One area that Washington could spur growth, five years after the financial crisis, is through further investment in infrastructure, he said.
So there's a whole bunch of stuff that’s happening in the marketplace. But if we have policies that make sure that our kids are prepared for higher skilled jobs. If we have policies that make sure that we’re rebuilding our infrastructure, because a robot can’t build a road. And we need, you know, new ports and a smarter electricity grid, if we’re making investments, to make sure that research and development continues to happen here. If we have tax breaks for companies that are investing here in the United States as opposed to overseas, all those things can make the situation better.
It doesn’t solve the problem entirely, but it pushes against these trends. And the problem that we’ve got right now is you’ve got a portion of– Congress who– whose policies don’t just– wanna– you know, leave things alone, they actually wanna accelerate these trends.

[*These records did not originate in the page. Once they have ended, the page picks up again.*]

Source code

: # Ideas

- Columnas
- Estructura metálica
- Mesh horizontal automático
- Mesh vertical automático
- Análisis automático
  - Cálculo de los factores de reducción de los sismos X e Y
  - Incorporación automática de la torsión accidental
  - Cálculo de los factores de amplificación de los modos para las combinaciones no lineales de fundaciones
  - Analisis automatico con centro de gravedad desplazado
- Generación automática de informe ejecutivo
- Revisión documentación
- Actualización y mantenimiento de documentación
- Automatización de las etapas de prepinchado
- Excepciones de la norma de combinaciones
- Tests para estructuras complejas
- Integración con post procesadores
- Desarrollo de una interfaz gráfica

Obama isn't exactly averse to the use of robots and machines across the economy. In 2011, he announced the National Robotics Initiative, a $70 million program that allows for the "development and use of robots" that work alongside and "in close cooperation with" people. It appears that these latest comments were a new plea for investment in infrastructure.
Obama's comments on the economy comes before the next few weeks in Washington are expected to be consumed with budget battles. One will come over the bill to keep the government funded and avoid a shutdown, and the other will come over the need to raise the nation's debt ceiling.
Obama will deliver remarks in the Rose Garden to mark the five-year anniversary of the financial crisis, the White House said. He's also expected to mention the budget debates.